----- Data under study

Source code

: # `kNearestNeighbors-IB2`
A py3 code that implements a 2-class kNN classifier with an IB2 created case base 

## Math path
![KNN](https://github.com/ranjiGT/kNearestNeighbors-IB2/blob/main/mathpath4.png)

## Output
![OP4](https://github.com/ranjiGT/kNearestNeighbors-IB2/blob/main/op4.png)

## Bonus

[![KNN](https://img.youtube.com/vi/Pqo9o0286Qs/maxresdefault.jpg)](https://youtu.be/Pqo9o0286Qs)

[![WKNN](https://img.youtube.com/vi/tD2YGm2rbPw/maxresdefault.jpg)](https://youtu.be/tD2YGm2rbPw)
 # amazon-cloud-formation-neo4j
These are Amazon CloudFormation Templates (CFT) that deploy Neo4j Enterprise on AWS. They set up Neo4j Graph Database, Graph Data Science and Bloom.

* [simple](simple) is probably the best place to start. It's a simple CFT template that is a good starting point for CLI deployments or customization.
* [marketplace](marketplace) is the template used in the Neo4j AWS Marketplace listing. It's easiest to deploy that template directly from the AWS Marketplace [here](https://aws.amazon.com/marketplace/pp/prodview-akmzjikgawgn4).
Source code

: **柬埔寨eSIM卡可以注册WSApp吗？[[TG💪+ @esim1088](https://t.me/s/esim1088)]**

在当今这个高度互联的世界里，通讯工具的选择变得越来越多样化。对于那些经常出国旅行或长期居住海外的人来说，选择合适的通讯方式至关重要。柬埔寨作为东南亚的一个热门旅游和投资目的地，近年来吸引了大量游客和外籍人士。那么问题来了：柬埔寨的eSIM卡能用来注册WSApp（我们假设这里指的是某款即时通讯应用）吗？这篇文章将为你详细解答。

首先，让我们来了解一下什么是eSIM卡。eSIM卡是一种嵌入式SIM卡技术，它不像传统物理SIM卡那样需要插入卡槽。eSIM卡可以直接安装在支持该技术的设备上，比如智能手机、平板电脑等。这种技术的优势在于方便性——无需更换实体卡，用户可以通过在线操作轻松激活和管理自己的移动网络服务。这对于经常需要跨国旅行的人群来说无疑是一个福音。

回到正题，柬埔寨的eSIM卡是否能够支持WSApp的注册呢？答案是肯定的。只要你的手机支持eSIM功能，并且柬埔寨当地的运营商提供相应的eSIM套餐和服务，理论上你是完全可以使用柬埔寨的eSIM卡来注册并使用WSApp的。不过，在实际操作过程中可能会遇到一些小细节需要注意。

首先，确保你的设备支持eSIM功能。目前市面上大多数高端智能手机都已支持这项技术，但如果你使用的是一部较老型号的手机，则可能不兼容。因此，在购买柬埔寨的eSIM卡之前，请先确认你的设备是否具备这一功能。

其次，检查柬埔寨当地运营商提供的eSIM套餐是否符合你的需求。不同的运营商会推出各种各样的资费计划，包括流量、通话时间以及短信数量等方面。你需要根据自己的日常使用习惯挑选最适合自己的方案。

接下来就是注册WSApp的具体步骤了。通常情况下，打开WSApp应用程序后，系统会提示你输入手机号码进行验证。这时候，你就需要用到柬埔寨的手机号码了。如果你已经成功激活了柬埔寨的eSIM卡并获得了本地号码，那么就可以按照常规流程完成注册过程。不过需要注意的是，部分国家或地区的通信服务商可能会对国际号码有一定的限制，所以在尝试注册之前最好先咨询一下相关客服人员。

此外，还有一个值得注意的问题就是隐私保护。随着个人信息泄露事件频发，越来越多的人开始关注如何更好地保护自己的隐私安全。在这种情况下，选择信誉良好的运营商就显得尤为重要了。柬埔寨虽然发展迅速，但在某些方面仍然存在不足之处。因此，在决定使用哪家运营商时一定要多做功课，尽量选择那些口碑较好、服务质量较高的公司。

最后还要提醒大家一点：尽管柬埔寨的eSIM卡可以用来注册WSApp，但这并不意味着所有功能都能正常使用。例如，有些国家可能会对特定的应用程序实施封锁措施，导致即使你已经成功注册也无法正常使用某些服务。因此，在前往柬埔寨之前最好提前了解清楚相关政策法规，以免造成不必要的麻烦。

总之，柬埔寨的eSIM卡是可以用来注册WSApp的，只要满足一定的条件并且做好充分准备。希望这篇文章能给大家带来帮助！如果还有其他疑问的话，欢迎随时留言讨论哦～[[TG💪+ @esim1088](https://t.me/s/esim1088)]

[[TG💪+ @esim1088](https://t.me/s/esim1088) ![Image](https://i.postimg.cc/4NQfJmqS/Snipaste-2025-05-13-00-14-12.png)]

----------

▸ **Task**
Restate all of the entries exactly, please.

▸ **Solution to this exercise**
Source code

: # `kNearestNeighbors-IB2`
A py3 code that implements a 2-class kNN classifier with an IB2 created case base 

## Math path
![KNN](https://github.com/ranjiGT/kNearestNeighbors-IB2/blob/main/mathpath4.png)

## Output
![OP4](https://github.com/ranjiGT/kNearestNeighbors-IB2/blob/main/op4.png)

## Bonus

[![KNN](https://img.youtube.com/vi/Pqo9o0286Qs/maxresdefault.jpg)](https://youtu.be/Pqo9o0286Qs)

[![WKNN](https://img.youtube.com/vi/tD2YGm2rbPw/maxresdefault.jpg)](https://youtu.be/tD2YGm2rbPw)
 # amazon-cloud-formation-neo4j
These are Amazon CloudFormation Templates (CFT) that deploy Neo4j Enterprise on AWS. They set up Neo4j Graph Database, Graph Data Science and Bloom.

* [simple](simple) is probably the best place to start. It's a simple CFT template that is a good starting point for CLI deployments or customization.
* [marketplace](marketplace) is the template used in the Neo4j AWS Marketplace listing. It's easiest to deploy that template directly from the AWS Marketplace [here](https://aws.amazon.com/marketplace/pp/prodview-akmzjikgawgn4).
Source code

: **柬埔寨eSIM卡可以注册WSApp吗？[[TG💪+ @esim1088](https://t.me/s/esim1088)]**

在当今这个高度互联的世界里，通讯工具的选择变得越来越多样化。对于那些经常出国旅行或长期居住海外的人来说，选择合适的通讯方式至关重要。柬埔寨作为东南亚的一个热门旅游和投资目的地，近年来吸引了大量游客和外籍人士。那么问题来了：柬埔寨的eSIM卡能用来注册WSApp（我们假设这里指的是某款即时通讯应用）吗？这篇文章将为你详细解答。

首先，让我们来了解一下什么是eSIM卡。eSIM卡是一种嵌入式SIM卡技术，它不像传统物理SIM卡那样需要插入卡槽。eSIM卡可以直接安装在支持该技术的设备上，比如智能手机、平板电脑等。这种技术的优势在于方便性——无需更换实体卡，用户可以通过在线操作轻松激活和管理自己的移动网络服务。这对于经常需要跨国旅行的人群来说无疑是一个福音。

回到正题，柬埔寨的eSIM卡是否能够支持WSApp的注册呢？答案是肯定的。只要你的手机支持eSIM功能，并且柬埔寨当地的运营商提供相应的eSIM套餐和服务，理论上你是完全可以使用柬埔寨的eSIM卡来注册并使用WSApp的。不过，在实际操作过程中可能会遇到一些小细节需要注意。

首先，确保你的设备支持eSIM功能。目前市面上大多数高端智能手机都已支持这项技术，但如果你使用的是一部较老型号的手机，则可能不兼容。因此，在购买柬埔寨的eSIM卡之前，请先确认你的设备是否具备这一功能。

其次，检查柬埔寨当地运营商提供的eSIM套餐是否符合你的需求。不同的运营商会推出各种各样的资费计划，包括流量、通话时间以及短信数量等方面。你需要根据自己的日常使用习惯挑选最适合自己的方案。

接下来就是注册WSApp的具体步骤了。通常情况下，打开WSApp应用程序后，系统会提示你输入手机号码进行验证。这时候，你就需要用到柬埔寨的手机号码了。如果你已经成功激活了柬埔寨的eSIM卡并获得了本地号码，那么就可以按照常规流程完成注册过程。不过需要注意的是，部分国家或地区的通信服务商可能会对国际号码有一定的限制，所以在尝试注册之前最好先咨询一下相关客服人员。

此外，还有一个值得注意的问题就是隐私保护。随着个人信息泄露事件频发，越来越多的人开始关注如何更好地保护自己的隐私安全。在这种情况下，选择信誉良好的运营商就显得尤为重要了。柬埔寨虽然发展迅速，但在某些方面仍然存在不足之处。因此，在决定使用哪家运营商时一定要多做功课，尽量选择那些口碑较好、服务质量较高的公司。

最后还要提醒大家一点：尽管柬埔寨的eSIM卡可以用来注册WSApp，但这并不意味着所有功能都能正常使用。例如，有些国家可能会对特定的应用程序实施封锁措施，导致即使你已经成功注册也无法正常使用某些服务。因此，在前往柬埔寨之前最好提前了解清楚相关政策法规，以免造成不必要的麻烦。

总之，柬埔寨的eSIM卡是可以用来注册WSApp的，只要满足一定的条件并且做好充分准备。希望这篇文章能给大家带来帮助！如果还有其他疑问的话，欢迎随时留言讨论哦～[[TG💪+ @esim1088](https://t.me/s/esim1088)]

[[TG💪+ @esim1088](https://t.me/s/esim1088) ![Image](https://i.postimg.cc/4NQfJmqS/Snipaste-2025-05-13-00-14-12.png)]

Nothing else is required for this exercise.